▶ [Action item]: Among the lines of the listing below, count those with the string "intelligence". Give the number and no commentary.

▶ [Data to use]:
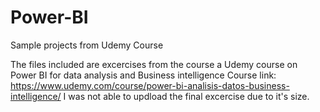 # Power-BI
Sample projects from Udemy Course


The files included are excercises from the course a Udemy course on Power BI for data analysis and Business intelligence
Course link: https://www.udemy.com/course/power-bi-analisis-datos-business-intelligence/
I was not able to updload the final excercise due to it's size.
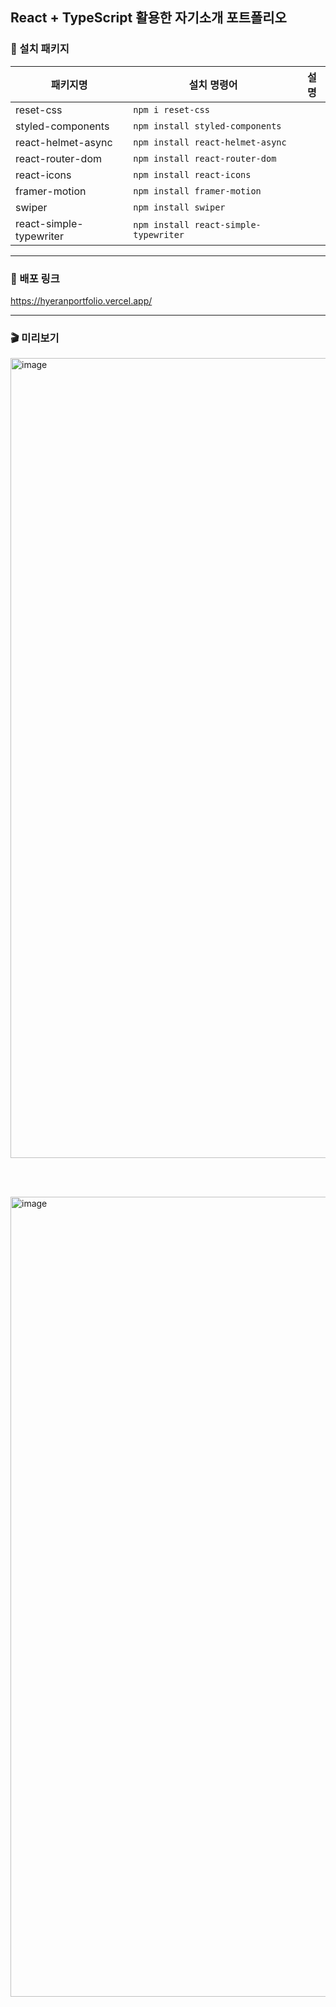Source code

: ## React + TypeScript 활용한 자기소개 포트폴리오

### 📁 설치 패키지

| 패키지명                | 설치 명령어                           | 설명 |
| ----------------------- | ------------------------------------- | ---- |
| reset-css               | `npm i reset-css`                     |      |
| styled-components       | `npm install styled-components`       |      |
| react-helmet-async      | `npm install react-helmet-async`      |      |
| react-router-dom        | `npm install react-router-dom`        |      |
| react-icons             | `npm install react-icons`             |      |
| framer-motion           | `npm install framer-motion`           |      |
| swiper                  | `npm install swiper`                  |      |
| react-simple-typewriter | `npm install react-simple-typewriter` |      |

---

### 📍 배포 링크

https://hyeranportfolio.vercel.app/

---

### 🎬 미리보기

<img width="1280" alt="image" src="https://github.com/user-attachments/assets/c0c2f5ec-1ad0-4d44-908c-b71e7fb27cc9" />

<br /><br />

<img width="1280" alt="image" src="https://github.com/user-attachments/assets/f29844be-e44c-447e-8d03-682294f8cb14" />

▶ [Solution to this exercise]: 2